In this article
Problem: AI features are shipped without measurable quality benchmarks. When models degrade or prompts change, there is no way to detect regressions.
Solution: Before implementing a new AI feature, define and implement: what does "good" look like, how will we measure it, and what threshold is acceptable. Treat evals as first-class engineering artifacts.
EDD workflow:
- Define quality dimensions: For a RAG feature — faithfulness, relevance, completeness, latency
- Build eval dataset: Curate 20-100 representative test cases with expected outputs (or reference answers)
- Choose metrics: RAGAS scores, LLM-as-judge rubrics, exact match, BLEU, human preference
- Set thresholds: e.g., "Faithfulness > 0.85, Relevance > 0.80, P95 latency < 3s"

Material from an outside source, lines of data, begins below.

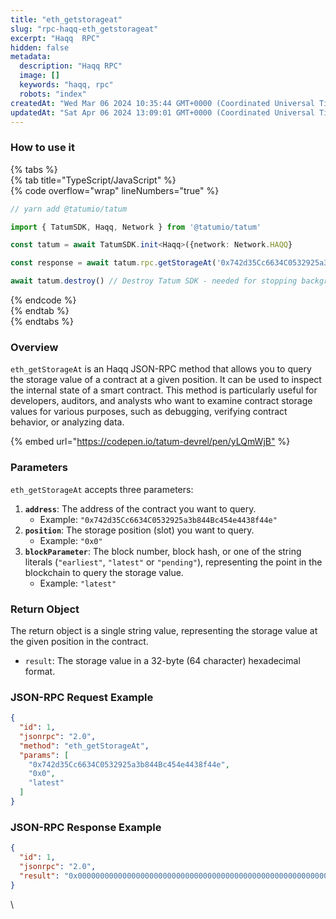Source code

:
 ```yaml
---
title: "eth_getstorageat"
slug: "rpc-haqq-eth_getstorageat"
excerpt: "Haqq  RPC"
hidden: false
metadata: 
  description: "Haqq RPC"
  image: []
  keywords: "haqq, rpc"
  robots: "index"
createdAt: "Wed Mar 06 2024 10:35:44 GMT+0000 (Coordinated Universal Time)"
updatedAt: "Sat Apr 06 2024 13:09:01 GMT+0000 (Coordinated Universal Time)"
---
```




### How to use it

{% tabs %}  
{% tab title="TypeScript/JavaScript" %}  
{% code overflow="wrap" lineNumbers="true" %}

```typescript
// yarn add @tatumio/tatum

import { TatumSDK, Haqq, Network } from '@tatumio/tatum'

const tatum = await TatumSDK.init<Haqq>({network: Network.HAQQ}

const response = await tatum.rpc.getStorageAt('0x742d35Cc6634C0532925a3b844Bc454e4438f44e', '0x0')

await tatum.destroy() // Destroy Tatum SDK - needed for stopping background jobs
```

{% endcode %}  
{% endtab %}  
{% endtabs %}

### Overview

`eth_getStorageAt` is an Haqq JSON-RPC method that allows you to query the storage value of a contract at a given position. It can be used to inspect the internal state of a smart contract. This method is particularly useful for developers, auditors, and analysts who want to examine contract storage values for various purposes, such as debugging, verifying contract behavior, or analyzing data.

{% embed url="<https://codepen.io/tatum-devrel/pen/yLQmWjB"> %}

### Parameters

`eth_getStorageAt` accepts three parameters:

1. **`address`**: The address of the contract you want to query.
   - Example: `"0x742d35Cc6634C0532925a3b844Bc454e4438f44e"`
2. **`position`**: The storage position (slot) you want to query.
   - Example: `"0x0"`
3. **`blockParameter`**: The block number, block hash, or one of the string literals (`"earliest"`, `"latest"` or `"pending"`), representing the point in the blockchain to query the storage value.
   - Example: `"latest"`

### Return Object

The return object is a single string value, representing the storage value at the given position in the contract.

- `result`: The storage value in a 32-byte (64 character) hexadecimal format.

### JSON-RPC Request Example

```json
{
  "id": 1,
  "jsonrpc": "2.0",
  "method": "eth_getStorageAt",
  "params": [
    "0x742d35Cc6634C0532925a3b844Bc454e4438f44e",
    "0x0",
    "latest"
  ]
}
```

### JSON-RPC Response Example

```json
{
  "id": 1,
  "jsonrpc": "2.0",
  "result": "0x0000000000000000000000000000000000000000000000000000000000000123"
}
```

\\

- Run in CI: Eval suite runs on every prompt or model change; fail the PR if thresholds are not met
- Monitor in production: Sample 5% of live requests and evaluate continuously
Tools: RAGAS, DeepEval, PromptFoo, OpenAI Evals, LangSmith Dataset + Evaluation
Trade-Offs:
- ✔ Pro: Regressions in model or prompt quality are caught before users see them
- ✔ Pro: Forces clarity on what "good AI" means for each feature
- ✖ Con: Building high-quality eval datasets is expensive and time-consuming
- ✖ Con: Automated metrics don't perfectly correlate with human quality perception
When To Use: Every production AI feature. Non-negotiable for customer-facing AI. When to avoid: Rapid prototyping and experimentation phases (but switch to EDD before production).